_Task details_
Your answer should be a faithful copy of the entire listing.

▼

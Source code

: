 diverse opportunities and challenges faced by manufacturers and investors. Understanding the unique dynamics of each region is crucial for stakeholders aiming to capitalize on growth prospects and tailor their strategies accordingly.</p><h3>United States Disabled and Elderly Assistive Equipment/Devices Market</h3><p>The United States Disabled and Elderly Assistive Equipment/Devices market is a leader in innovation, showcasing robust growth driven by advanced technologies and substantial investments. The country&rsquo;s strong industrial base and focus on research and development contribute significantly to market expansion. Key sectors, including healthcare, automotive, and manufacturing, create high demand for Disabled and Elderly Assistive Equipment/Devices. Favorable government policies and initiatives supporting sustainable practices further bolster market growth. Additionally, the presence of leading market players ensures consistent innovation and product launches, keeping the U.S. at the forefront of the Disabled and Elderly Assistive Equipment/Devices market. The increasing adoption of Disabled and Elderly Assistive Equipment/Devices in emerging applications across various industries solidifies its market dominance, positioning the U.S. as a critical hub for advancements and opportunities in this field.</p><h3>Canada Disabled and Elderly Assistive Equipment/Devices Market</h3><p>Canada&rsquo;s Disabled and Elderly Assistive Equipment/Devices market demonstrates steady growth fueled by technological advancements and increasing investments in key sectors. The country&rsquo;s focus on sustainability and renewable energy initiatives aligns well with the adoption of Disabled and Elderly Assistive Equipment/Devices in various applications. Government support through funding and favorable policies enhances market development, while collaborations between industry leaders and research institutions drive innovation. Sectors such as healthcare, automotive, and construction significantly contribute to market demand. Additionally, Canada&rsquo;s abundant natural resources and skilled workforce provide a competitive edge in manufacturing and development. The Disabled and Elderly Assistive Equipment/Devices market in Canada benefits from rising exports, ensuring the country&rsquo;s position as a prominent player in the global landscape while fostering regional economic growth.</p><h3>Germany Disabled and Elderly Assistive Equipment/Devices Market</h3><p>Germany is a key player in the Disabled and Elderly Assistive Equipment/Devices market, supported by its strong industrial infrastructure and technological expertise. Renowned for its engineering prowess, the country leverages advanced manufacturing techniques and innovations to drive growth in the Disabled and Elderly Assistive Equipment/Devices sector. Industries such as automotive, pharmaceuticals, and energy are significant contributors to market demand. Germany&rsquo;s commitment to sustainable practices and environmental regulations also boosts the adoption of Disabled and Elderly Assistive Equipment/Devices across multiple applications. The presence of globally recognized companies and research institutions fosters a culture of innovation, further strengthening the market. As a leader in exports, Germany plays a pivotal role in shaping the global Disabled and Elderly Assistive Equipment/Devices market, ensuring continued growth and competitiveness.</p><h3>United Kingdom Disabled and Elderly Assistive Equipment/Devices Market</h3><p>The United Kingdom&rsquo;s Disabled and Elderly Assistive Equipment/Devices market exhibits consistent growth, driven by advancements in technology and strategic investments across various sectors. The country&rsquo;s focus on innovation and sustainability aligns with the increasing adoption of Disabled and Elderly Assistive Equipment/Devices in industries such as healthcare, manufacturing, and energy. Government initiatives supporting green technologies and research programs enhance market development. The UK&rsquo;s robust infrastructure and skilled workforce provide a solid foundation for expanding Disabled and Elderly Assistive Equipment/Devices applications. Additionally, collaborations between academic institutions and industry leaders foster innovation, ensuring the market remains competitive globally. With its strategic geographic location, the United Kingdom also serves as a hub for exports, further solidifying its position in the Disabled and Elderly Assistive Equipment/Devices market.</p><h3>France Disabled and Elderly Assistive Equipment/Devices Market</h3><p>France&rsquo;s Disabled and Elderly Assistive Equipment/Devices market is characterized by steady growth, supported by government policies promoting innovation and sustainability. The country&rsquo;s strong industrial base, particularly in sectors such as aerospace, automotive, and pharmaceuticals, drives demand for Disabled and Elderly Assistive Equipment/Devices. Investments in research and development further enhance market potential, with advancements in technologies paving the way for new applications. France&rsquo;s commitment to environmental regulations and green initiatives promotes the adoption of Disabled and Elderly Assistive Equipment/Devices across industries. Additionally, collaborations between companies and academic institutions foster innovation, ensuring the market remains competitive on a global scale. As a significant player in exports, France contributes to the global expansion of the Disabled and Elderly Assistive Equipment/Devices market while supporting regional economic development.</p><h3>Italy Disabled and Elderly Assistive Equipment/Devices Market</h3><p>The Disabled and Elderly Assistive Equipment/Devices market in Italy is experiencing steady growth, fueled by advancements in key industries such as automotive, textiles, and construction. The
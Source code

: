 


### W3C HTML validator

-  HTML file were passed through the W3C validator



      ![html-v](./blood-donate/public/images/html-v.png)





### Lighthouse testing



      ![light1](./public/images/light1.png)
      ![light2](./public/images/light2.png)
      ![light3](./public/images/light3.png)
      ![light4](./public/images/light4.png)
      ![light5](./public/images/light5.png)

▲

_Exercise response_
Source code

: diverse opportunities and challenges faced by manufacturers and investors. Understanding the unique dynamics of each region is crucial for stakeholders aiming to capitalize on growth prospects and tailor their strategies accordingly.</p><h3>United States Disabled and Elderly Assistive Equipment/Devices Market</h3><p>The United States Disabled and Elderly Assistive Equipment/Devices market is a leader in innovation, showcasing robust growth driven by advanced technologies and substantial investments. The country&rsquo;s strong industrial base and focus on research and development contribute significantly to market expansion. Key sectors, including healthcare, automotive, and manufacturing, create high demand for Disabled and Elderly Assistive Equipment/Devices. Favorable government policies and initiatives supporting sustainable practices further bolster market growth. Additionally, the presence of leading market players ensures consistent innovation and product launches, keeping the U.S. at the forefront of the Disabled and Elderly Assistive Equipment/Devices market. The increasing adoption of Disabled and Elderly Assistive Equipment/Devices in emerging applications across various industries solidifies its market dominance, positioning the U.S. as a critical hub for advancements and opportunities in this field.</p><h3>Canada Disabled and Elderly Assistive Equipment/Devices Market</h3><p>Canada&rsquo;s Disabled and Elderly Assistive Equipment/Devices market demonstrates steady growth fueled by technological advancements and increasing investments in key sectors. The country&rsquo;s focus on sustainability and renewable energy initiatives aligns well with the adoption of Disabled and Elderly Assistive Equipment/Devices in various applications. Government support through funding and favorable policies enhances market development, while collaborations between industry leaders and research institutions drive innovation. Sectors such as healthcare, automotive, and construction significantly contribute to market demand. Additionally, Canada&rsquo;s abundant natural resources and skilled workforce provide a competitive edge in manufacturing and development. The Disabled and Elderly Assistive Equipment/Devices market in Canada benefits from rising exports, ensuring the country&rsquo;s position as a prominent player in the global landscape while fostering regional economic growth.</p><h3>Germany Disabled and Elderly Assistive Equipment/Devices Market</h3><p>Germany is a key player in the Disabled and Elderly Assistive Equipment/Devices market, supported by its strong industrial infrastructure and technological expertise. Renowned for its engineering prowess, the country leverages advanced manufacturing techniques and innovations to drive growth in the Disabled and Elderly Assistive Equipment/Devices sector. Industries such as automotive, pharmaceuticals, and energy are significant contributors to market demand. Germany&rsquo;s commitment to sustainable practices and environmental regulations also boosts the adoption of Disabled and Elderly Assistive Equipment/Devices across multiple applications. The presence of globally recognized companies and research institutions fosters a culture of innovation, further strengthening the market. As a leader in exports, Germany plays a pivotal role in shaping the global Disabled and Elderly Assistive Equipment/Devices market, ensuring continued growth and competitiveness.</p><h3>United Kingdom Disabled and Elderly Assistive Equipment/Devices Market</h3><p>The United Kingdom&rsquo;s Disabled and Elderly Assistive Equipment/Devices market exhibits consistent growth, driven by advancements in technology and strategic investments across various sectors. The country&rsquo;s focus on innovation and sustainability aligns with the increasing adoption of Disabled and Elderly Assistive Equipment/Devices in industries such as healthcare, manufacturing, and energy. Government initiatives supporting green technologies and research programs enhance market development. The UK&rsquo;s robust infrastructure and skilled workforce provide a solid foundation for expanding Disabled and Elderly Assistive Equipment/Devices applications. Additionally, collaborations between academic institutions and industry leaders foster innovation, ensuring the market remains competitive globally. With its strategic geographic location, the United Kingdom also serves as a hub for exports, further solidifying its position in the Disabled and Elderly Assistive Equipment/Devices market.</p><h3>France Disabled and Elderly Assistive Equipment/Devices Market</h3><p>France&rsquo;s Disabled and Elderly Assistive Equipment/Devices market is characterized by steady growth, supported by government policies promoting innovation and sustainability. The country&rsquo;s strong industrial base, particularly in sectors such as aerospace, automotive, and pharmaceuticals, drives demand for Disabled and Elderly Assistive Equipment/Devices. Investments in research and development further enhance market potential, with advancements in technologies paving the way for new applications. France&rsquo;s commitment to environmental regulations and green initiatives promotes the adoption of Disabled and Elderly Assistive Equipment/Devices across industries. Additionally, collaborations between companies and academic institutions foster innovation, ensuring the market remains competitive on a global scale. As a significant player in exports, France contributes to the global expansion of the Disabled and Elderly Assistive Equipment/Devices market while supporting regional economic development.</p><h3>Italy Disabled and Elderly Assistive Equipment/Devices Market</h3><p>The Disabled and Elderly Assistive Equipment/Devices market in Italy is experiencing steady growth, fueled by advancements in key industries such as automotive, textiles, and construction. The
Source code

: 


### W3C HTML validator

-  HTML file were passed through the W3C validator



      ![html-v](./blood-donate/public/images/html-v.png)





### Lighthouse testing



      ![light1](./public/images/light1.png)
      ![light2](./public/images/light2.png)
      ![light3](./public/images/light3.png)
      ![light4](./public/images/light4.png)
      ![light5](./public/images/light5.png)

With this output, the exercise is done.